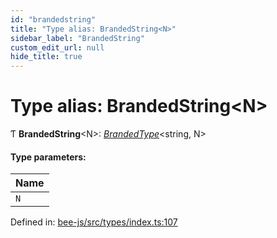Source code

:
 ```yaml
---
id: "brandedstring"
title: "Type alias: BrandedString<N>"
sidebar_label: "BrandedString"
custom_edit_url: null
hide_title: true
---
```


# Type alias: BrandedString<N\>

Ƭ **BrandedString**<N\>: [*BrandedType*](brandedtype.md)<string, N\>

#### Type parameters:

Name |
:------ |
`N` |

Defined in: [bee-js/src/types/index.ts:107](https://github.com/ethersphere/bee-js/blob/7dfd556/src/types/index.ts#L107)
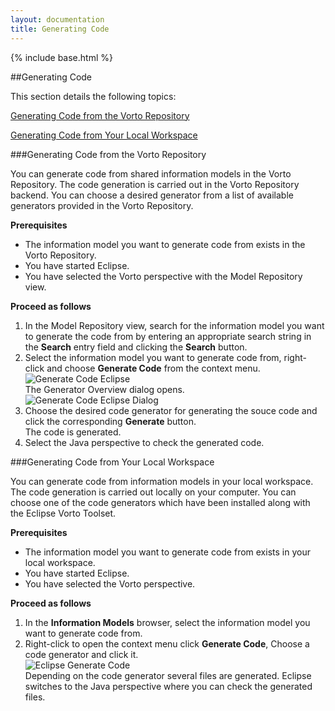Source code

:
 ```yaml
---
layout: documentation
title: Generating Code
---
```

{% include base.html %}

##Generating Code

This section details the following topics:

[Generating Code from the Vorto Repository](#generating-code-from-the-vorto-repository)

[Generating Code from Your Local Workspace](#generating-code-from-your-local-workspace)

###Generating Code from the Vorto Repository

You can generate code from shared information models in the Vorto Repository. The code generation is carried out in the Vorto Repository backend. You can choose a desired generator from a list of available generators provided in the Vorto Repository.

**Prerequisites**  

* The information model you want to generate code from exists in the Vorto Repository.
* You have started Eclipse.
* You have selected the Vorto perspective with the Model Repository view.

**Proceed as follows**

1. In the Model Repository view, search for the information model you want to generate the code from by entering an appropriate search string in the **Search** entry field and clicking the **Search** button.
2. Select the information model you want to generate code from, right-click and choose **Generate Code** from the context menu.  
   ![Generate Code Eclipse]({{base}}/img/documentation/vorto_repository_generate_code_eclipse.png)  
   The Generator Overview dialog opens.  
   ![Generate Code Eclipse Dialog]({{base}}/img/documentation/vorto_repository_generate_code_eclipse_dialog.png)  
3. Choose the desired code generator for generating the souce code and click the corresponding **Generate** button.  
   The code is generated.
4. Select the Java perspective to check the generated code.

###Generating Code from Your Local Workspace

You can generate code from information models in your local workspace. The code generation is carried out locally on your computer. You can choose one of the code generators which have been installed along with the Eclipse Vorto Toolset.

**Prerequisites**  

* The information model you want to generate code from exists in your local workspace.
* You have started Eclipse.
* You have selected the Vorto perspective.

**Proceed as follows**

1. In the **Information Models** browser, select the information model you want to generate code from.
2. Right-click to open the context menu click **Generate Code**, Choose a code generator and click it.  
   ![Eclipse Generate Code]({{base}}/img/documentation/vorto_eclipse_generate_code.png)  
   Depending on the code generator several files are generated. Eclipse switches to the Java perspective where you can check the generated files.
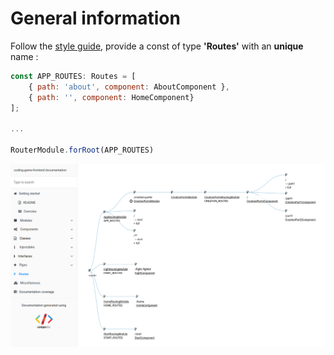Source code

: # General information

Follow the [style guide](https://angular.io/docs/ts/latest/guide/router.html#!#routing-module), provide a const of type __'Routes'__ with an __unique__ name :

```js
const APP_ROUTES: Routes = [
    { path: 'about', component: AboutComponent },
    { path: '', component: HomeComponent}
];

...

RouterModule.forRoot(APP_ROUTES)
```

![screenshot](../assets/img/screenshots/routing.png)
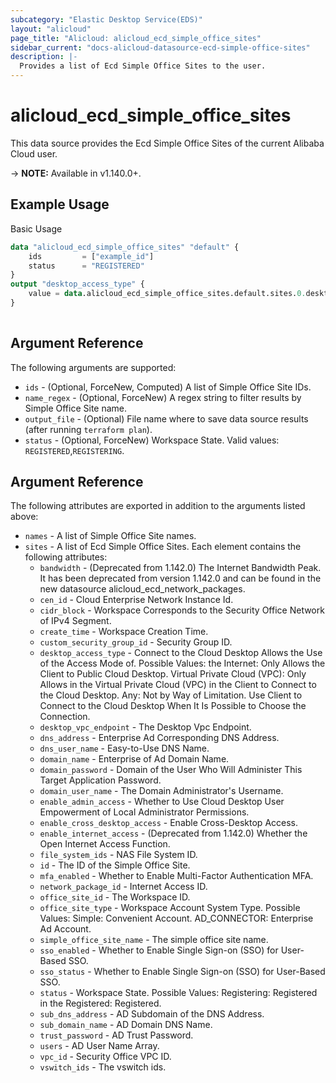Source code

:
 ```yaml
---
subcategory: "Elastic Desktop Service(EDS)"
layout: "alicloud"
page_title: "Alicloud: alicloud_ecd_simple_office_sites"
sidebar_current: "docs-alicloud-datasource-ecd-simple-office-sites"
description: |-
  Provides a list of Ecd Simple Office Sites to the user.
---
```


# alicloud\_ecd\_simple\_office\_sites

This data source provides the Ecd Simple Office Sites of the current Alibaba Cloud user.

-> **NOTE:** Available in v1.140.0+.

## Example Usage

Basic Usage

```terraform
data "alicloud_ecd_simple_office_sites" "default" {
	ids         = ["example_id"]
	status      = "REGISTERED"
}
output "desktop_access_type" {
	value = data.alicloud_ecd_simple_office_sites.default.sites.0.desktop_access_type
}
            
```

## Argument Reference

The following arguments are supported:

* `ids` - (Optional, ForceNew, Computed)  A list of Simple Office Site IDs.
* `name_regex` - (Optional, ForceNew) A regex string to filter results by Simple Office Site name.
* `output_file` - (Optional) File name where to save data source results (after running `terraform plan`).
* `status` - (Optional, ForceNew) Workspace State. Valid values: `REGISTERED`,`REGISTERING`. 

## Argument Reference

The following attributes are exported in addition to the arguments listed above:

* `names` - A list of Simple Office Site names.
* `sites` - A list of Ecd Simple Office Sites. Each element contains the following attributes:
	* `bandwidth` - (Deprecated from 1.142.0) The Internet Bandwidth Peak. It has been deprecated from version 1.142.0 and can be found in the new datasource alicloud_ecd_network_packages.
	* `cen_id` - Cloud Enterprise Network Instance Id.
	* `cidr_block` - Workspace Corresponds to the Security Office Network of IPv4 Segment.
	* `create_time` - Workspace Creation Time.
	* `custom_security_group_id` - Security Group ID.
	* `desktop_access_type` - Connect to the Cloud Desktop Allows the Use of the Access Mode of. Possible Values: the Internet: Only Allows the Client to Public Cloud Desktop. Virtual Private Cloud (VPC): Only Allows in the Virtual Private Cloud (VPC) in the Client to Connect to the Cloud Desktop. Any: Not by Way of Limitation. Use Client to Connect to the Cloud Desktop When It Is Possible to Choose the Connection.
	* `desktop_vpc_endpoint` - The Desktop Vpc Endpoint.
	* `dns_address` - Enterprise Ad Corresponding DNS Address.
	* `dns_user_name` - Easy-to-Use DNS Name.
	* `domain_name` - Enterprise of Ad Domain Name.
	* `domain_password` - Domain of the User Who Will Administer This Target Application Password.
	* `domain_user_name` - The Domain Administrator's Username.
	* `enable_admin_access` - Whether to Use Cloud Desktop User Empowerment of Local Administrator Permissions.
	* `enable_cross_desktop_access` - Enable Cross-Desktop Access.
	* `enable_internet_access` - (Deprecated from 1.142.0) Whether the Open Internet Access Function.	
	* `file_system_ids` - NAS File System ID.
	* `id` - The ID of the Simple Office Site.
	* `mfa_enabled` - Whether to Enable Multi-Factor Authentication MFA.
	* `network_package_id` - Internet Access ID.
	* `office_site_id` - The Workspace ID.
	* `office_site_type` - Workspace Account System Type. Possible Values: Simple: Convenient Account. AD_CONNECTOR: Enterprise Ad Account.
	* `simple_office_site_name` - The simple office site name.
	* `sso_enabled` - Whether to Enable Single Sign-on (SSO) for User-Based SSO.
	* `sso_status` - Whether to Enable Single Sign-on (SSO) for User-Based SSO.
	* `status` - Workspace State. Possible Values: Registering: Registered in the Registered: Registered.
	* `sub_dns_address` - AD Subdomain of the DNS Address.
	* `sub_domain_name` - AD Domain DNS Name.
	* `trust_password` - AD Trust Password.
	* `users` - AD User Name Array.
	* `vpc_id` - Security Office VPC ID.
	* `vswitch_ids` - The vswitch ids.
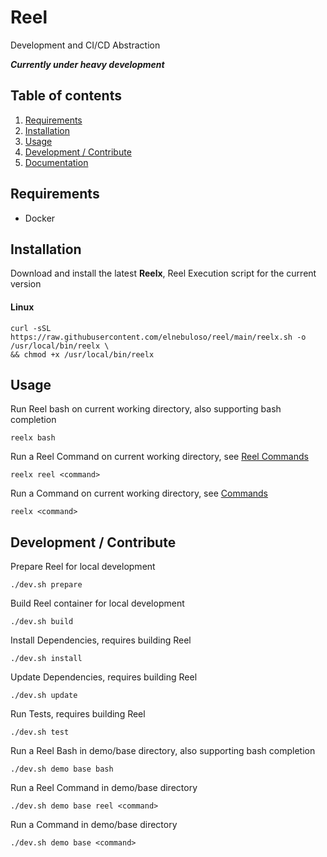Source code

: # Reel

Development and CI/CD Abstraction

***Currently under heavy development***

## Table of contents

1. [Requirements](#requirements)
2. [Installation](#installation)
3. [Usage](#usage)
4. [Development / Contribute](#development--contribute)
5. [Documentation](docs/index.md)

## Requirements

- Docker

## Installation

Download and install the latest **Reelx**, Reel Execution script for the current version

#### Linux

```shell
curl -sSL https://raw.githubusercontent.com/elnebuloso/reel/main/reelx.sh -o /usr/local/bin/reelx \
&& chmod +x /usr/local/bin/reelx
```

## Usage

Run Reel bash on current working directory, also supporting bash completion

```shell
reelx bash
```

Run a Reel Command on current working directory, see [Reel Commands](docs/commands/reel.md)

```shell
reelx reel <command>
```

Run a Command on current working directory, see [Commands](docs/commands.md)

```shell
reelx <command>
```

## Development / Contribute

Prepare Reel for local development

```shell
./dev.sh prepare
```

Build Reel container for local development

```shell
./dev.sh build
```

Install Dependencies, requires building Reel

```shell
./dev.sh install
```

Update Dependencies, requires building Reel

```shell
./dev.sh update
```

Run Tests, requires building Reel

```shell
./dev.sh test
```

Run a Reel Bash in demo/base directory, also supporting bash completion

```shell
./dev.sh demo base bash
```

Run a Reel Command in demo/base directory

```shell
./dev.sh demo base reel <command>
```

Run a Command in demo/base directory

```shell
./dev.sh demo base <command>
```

□ □ □ □ □

[YOUR OBJECTIVE]:
In the listing above, some lines may hold the string "supporting". Report how many, and nothing more.

[REPLY TO THE EXERCISE]:
2